▶ **Given records**
○ ○ ○ ○

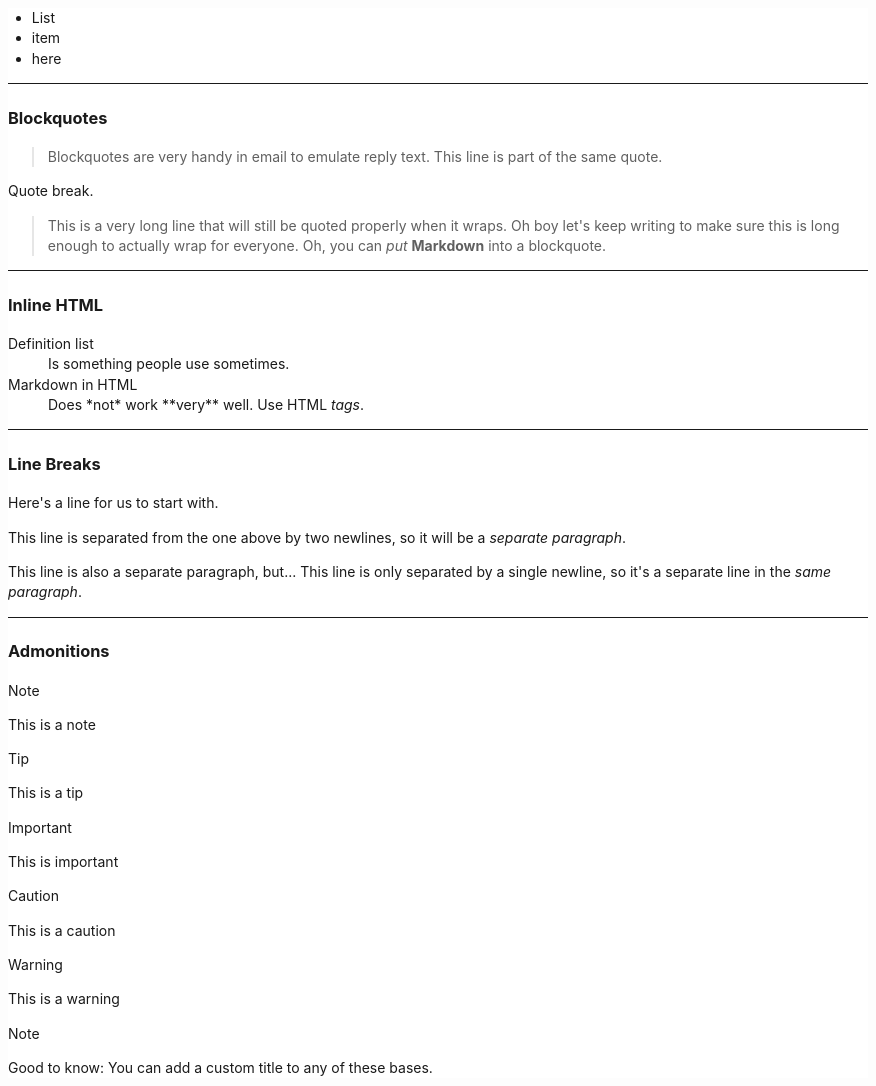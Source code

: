 - List
- item
- here

</Param>
</ParamTable>

---

### Blockquotes

> Blockquotes are very handy in email to emulate reply text. This line is part of the same quote.

Quote break.

> This is a very long line that will still be quoted properly when it wraps. Oh boy let's keep writing to make sure this is long enough to actually wrap for everyone. Oh, you can _put_ **Markdown** into a blockquote.

---

### Inline HTML

<dl>
  <dt>Definition list</dt>
  <dd>Is something people use sometimes.</dd>

<dt>Markdown in HTML</dt>
  <dd>Does *not* work **very** well. Use HTML <em>tags</em>.</dd>
</dl>

---

### Line Breaks

Here's a line for us to start with.

This line is separated from the one above by two newlines, so it will be a _separate paragraph_.

This line is also a separate paragraph, but... This line is only separated by a single newline, so it's a separate line in the _same paragraph_.

---

### Admonitions

> [!NOTE]
> This is a note

> [!TIP]
> This is a tip

> [!IMPORTANT]
> This is important

> [!CAUTION]
> This is a caution

> [!WARNING]
> This is a warning

> [!NOTE]
> Good to know:
> You can add a custom title to any of these bases.


[arbitrary case-insensitive reference text]: https://www.mozilla.org/
[1]: http://slashdot.org/
[link text itself]: http://www.reddit.com/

○ ○ ○ ○

Give back, word for word, the lines of the records that run from the one holding "This is important" to the very last.

> This is important

> [!CAUTION]
> This is a caution

> [!WARNING]
> This is a warning

> [!NOTE]
> Good to know:
> You can add a custom title to any of these bases.


[arbitrary case-insensitive reference text]: https://www.mozilla.org/
[1]: http://slashdot.org/
[link text itself]: http://www.reddit.com/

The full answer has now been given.